Not one week on the job and the Fat Man in Trenton and his band of greedy ward-heelers are already on the prowl up here in the Jersey Highlands. They're looking to dismantle the commission whose job it is to protect the watershed. "Heron and fox? Screw 'em. Trees? Bah. Clean-running rivers? We don't need that shite. We need economic development. Kill the bears, get rid of the eagles. You've seen one bird, you've seen 'em all. We gotta keep growing, the offshore accounts are getting a little thin, you see. Heh-heh." Sweet Lou says, "I just love the whining of elected officials who can't line their pockets fast enough. Makes me cry crocodile tears."

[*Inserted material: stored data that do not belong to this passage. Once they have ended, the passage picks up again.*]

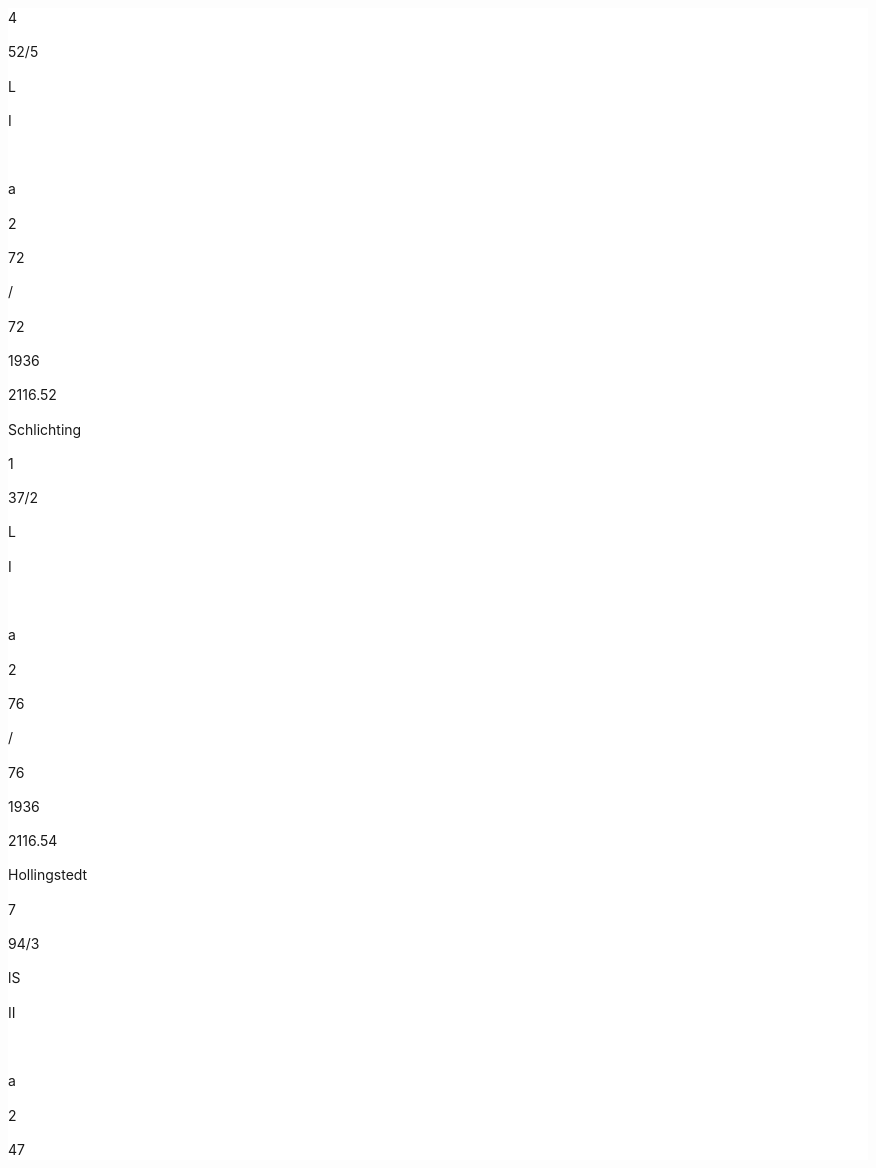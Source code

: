 4

52/5

L

I

 

a

2

72

/

72

1936

2116.52

Schlichting

1

37/2

L

I

 

a

2

76

/

76

1936

2116.54

Hollingstedt

7

94/3

lS

II

 

a

2

47

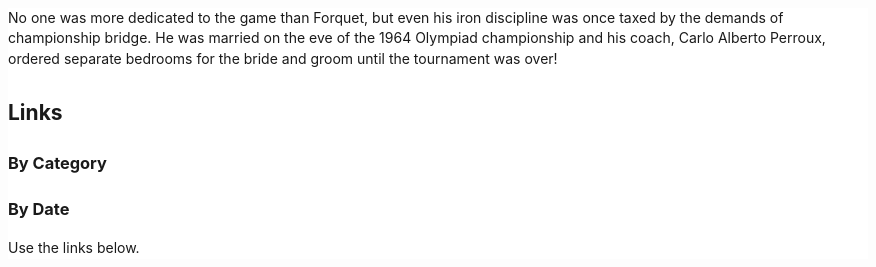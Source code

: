 No one was more dedicated to the game than Forquet, but even his iron discipline was once taxed by the demands of championship bridge. He was married on the eve of the 1964 Olympiad championship and his coach, Carlo Alberto Perroux, ordered separate bedrooms for the bride and groom until the tournament was over!

## Links

[<Badge type="tip" text="Go to Practice"/>](/en/practice/prob/2024/09/14)

### By Category

[<Badge type="tip" text="<--"/>](/en/learning/prob/2024/09/12)
[<Badge type="tip" text="Calendar"/>](/en/learning/calendar/2024/09)
[<Badge type="tip" text="-->"/>](/en/learning/prob/2024/09/16)

### By Date

Use the links below.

I look back at him. "Somebody voted the bastards in. All these angry small-time operators who turn farmland into strip centers and woodlots into subdivisions. They won't be happy till the whole state looks like Secaucus. Welcome to Xanadu." Sweet Lou is in his eighties but he still cares. He weighs about a hundred pounds in a parka and boots and continues to call me John. "It's like this Haiti business. These poor people, when disaster strikes everybody's their friend. Sending money hand over fist. I mean, nobody can beat us when it comes to disaster relief. But where were we the last thirty years? Exploiting the hell out of 'em. It's really sad." To say nothing of the teddy bears and bibles we send.
I think to myself, you've got to get beyond your capacity for disappointment and easy cynicism, always expecting the worst of people. If they do good deeds, don't criticize their motives. After all, you yourself don't know why you do the things you do. I walk down the bridle path past the old iron works, long abandoned. Vultures glide across the blue sky sniffing the air for a sign of putrefaction. Okay, I get it -- there is no life without death. Big deal. Vultures will never go hungry. What about poets?
Milosz wrote that poems ought to be written rarely and reluctantly, in the hope that good demons have seized you. Who heeds that advice nowadays, when poems spill out of people at a phenomenal rate, billions of words strung together -- you'd think these word combinations meant something to their declaimers -- with no respect for the awful power of silence? These so-called poems that try to say everything and, in so doing, mean nothing. These endless strings of fleeting words, unmoored, free floating, worth so little, in the end, worth less than the air it takes to shape them. Little lyrics for a pretend life. What can one do? It's the lot of humans to make a mess of things, whether poems or landscapes, forgetting as we do that things are not important -- it's the relationship between things that is.
Williams wrote that the pure products of America go crazy. I think to myself, only an American would ask the question, "Can poetry turn a profit online?"